== Segment start ==

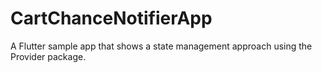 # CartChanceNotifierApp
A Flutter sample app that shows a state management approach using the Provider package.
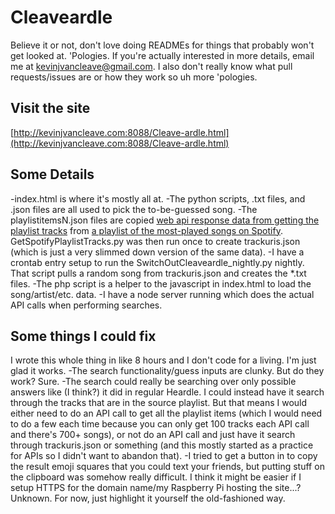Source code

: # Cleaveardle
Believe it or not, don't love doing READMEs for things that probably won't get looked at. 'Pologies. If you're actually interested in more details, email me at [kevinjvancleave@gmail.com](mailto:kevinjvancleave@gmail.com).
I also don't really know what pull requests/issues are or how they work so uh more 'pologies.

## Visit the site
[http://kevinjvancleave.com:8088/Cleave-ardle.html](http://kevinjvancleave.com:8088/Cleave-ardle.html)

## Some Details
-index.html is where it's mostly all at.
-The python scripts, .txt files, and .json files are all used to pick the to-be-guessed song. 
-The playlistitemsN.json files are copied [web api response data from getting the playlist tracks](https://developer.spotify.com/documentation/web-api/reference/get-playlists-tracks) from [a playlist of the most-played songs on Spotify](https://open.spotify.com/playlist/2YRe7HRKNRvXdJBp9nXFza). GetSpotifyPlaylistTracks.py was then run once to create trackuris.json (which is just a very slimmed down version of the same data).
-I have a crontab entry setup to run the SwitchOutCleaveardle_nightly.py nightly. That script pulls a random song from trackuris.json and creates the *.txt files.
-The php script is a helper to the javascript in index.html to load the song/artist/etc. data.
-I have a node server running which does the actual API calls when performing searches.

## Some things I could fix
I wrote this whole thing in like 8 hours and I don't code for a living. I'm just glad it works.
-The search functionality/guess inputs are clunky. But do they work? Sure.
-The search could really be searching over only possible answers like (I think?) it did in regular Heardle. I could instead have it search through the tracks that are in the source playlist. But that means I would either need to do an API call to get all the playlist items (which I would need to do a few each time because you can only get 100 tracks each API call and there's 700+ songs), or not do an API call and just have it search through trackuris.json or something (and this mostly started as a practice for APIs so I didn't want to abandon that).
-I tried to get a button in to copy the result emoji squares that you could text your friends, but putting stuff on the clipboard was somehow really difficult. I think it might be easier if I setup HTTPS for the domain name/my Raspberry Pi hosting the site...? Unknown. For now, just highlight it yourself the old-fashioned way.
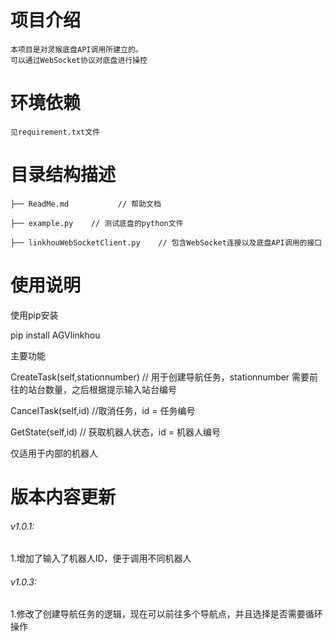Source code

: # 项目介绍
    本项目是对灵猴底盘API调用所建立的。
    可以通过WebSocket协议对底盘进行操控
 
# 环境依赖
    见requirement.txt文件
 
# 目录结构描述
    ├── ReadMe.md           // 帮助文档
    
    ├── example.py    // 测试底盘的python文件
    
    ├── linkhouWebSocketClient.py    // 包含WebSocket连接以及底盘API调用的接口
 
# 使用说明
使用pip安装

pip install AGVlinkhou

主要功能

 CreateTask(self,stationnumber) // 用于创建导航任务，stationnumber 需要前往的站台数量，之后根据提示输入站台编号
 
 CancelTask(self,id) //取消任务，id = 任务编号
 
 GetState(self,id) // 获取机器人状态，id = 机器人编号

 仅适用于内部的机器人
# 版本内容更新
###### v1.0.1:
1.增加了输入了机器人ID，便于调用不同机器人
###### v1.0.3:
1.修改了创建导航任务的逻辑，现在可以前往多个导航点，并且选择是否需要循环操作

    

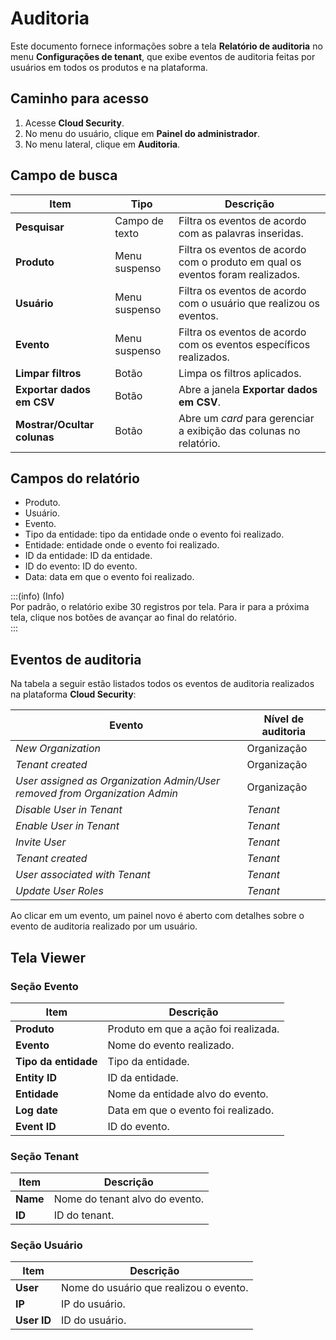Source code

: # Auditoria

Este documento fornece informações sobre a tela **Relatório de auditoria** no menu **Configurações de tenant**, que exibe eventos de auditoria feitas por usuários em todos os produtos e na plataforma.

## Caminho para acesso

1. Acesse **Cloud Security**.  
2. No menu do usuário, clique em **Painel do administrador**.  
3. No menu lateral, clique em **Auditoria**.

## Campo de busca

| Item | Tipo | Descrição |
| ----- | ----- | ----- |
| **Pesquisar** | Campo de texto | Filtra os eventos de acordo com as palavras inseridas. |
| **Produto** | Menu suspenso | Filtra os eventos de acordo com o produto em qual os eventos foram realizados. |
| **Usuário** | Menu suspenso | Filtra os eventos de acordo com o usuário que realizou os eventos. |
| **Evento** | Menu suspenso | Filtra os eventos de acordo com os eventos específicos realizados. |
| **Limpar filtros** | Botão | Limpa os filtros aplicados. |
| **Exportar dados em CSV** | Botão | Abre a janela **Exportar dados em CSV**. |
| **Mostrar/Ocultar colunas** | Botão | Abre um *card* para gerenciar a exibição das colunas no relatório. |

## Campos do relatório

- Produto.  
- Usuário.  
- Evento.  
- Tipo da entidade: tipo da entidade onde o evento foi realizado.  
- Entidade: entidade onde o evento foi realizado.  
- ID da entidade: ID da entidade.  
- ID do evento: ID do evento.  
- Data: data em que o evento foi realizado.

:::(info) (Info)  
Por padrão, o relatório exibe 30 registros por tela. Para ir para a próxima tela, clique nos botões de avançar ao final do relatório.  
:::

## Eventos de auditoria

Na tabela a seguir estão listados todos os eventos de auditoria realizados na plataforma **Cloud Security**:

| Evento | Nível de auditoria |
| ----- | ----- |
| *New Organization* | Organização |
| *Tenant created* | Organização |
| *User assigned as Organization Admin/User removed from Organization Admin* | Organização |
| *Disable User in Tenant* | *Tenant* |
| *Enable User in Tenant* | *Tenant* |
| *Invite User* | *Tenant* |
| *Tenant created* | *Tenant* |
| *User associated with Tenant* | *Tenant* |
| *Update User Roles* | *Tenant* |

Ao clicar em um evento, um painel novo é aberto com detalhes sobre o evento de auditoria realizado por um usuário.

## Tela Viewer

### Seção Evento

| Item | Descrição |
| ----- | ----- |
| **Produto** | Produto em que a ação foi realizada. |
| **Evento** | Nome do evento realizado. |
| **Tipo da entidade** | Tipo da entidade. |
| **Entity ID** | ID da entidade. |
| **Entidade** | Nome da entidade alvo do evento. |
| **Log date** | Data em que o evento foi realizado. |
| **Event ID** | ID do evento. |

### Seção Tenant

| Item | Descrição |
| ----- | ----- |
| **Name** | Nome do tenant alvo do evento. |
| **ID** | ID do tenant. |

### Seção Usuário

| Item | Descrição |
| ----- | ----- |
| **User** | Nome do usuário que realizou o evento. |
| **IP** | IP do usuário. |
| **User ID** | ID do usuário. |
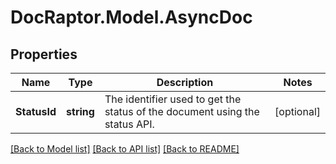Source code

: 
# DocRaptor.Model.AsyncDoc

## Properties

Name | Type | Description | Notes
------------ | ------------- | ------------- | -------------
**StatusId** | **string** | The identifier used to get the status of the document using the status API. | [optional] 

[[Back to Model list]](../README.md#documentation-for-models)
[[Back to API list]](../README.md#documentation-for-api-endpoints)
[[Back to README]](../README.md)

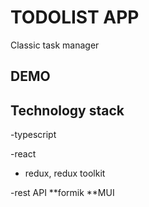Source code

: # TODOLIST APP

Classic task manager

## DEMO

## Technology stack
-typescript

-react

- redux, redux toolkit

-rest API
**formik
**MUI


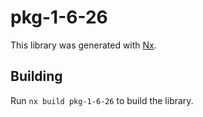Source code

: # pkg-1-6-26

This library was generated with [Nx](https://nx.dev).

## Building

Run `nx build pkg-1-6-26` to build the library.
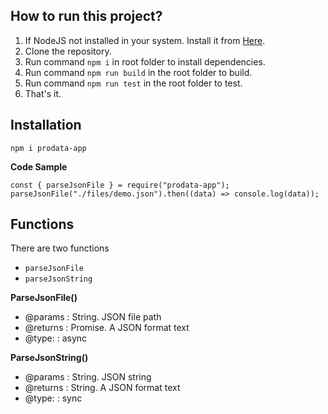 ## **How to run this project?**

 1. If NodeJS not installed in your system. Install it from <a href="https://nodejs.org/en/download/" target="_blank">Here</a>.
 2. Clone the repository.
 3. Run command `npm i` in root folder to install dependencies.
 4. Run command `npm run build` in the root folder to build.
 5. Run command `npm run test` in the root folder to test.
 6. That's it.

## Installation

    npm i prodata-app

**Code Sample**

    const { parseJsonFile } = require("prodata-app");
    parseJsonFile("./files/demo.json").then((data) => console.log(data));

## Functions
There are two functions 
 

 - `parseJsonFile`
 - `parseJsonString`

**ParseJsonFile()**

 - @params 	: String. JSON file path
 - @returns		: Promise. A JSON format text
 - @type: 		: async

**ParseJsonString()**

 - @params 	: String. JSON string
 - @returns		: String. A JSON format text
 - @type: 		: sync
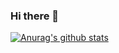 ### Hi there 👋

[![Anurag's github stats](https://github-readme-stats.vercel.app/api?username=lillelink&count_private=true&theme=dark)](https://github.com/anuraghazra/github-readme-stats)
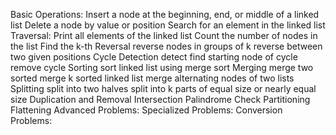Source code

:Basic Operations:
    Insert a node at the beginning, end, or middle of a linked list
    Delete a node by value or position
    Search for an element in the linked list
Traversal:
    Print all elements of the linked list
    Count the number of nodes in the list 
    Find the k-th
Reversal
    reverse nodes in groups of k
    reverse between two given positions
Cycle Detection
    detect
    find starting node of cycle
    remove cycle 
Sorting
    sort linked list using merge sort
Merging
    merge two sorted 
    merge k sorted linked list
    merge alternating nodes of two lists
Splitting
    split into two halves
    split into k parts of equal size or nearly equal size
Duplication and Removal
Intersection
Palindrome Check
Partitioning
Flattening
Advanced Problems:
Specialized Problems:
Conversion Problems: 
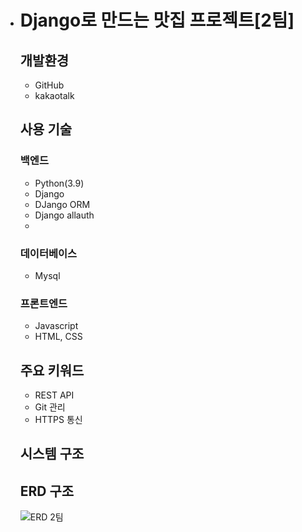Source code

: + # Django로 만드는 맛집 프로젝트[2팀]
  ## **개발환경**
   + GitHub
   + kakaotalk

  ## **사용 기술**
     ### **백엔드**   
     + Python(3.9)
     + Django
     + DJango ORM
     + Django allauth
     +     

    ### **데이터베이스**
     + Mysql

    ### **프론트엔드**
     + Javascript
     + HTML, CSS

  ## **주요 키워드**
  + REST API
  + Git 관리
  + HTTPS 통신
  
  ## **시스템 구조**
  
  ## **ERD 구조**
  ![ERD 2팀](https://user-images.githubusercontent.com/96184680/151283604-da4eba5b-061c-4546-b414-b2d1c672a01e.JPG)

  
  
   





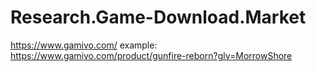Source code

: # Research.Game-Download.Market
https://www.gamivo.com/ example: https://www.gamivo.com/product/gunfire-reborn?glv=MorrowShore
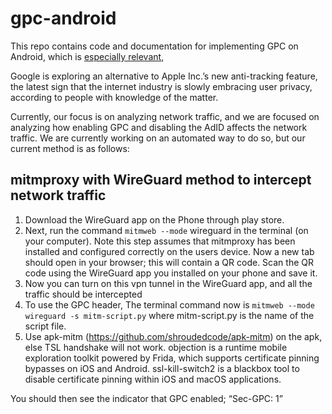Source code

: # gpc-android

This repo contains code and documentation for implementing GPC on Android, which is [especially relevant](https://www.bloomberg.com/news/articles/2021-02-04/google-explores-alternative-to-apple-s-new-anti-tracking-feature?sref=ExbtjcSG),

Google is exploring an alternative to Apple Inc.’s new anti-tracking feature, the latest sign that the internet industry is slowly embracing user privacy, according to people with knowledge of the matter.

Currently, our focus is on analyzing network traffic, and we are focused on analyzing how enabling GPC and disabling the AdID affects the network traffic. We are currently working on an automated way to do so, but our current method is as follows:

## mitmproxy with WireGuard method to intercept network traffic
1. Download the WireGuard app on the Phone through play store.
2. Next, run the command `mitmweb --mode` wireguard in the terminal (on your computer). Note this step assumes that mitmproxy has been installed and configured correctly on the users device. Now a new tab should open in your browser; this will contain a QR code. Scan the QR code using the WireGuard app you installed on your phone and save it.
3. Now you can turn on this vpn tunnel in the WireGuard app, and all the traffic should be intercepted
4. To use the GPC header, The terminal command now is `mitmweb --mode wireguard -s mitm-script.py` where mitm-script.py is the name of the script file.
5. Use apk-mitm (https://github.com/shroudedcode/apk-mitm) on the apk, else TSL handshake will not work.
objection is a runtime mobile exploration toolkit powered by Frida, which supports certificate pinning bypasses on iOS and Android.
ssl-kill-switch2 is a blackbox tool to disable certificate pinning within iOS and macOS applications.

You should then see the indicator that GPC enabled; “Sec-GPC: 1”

== Segment end ==

Your answer should hold every line of the entries that contains the string "method".

# Expected answer:
Currently, our focus is on analyzing network traffic, and we are focused on analyzing how enabling GPC and disabling the AdID affects the network traffic. We are currently working on an automated way to do so, but our current method is as follows:
## mitmproxy with WireGuard method to intercept network traffic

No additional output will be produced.